● Task description: Give only the count of lines that contain "begin" in the material.

+ + + + +

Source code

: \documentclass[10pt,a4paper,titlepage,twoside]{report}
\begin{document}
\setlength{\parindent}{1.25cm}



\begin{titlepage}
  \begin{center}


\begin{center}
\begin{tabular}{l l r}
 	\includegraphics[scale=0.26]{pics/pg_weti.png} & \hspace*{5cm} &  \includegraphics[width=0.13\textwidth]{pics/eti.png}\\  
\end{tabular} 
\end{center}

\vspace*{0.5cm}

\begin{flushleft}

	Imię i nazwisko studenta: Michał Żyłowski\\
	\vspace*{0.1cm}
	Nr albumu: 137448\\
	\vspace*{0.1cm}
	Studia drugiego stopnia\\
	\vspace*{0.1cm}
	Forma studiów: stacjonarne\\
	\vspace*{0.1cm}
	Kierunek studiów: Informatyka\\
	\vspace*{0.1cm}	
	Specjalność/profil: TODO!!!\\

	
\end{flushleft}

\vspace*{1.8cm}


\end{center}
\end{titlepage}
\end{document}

+ + + + +

● Completed task: 6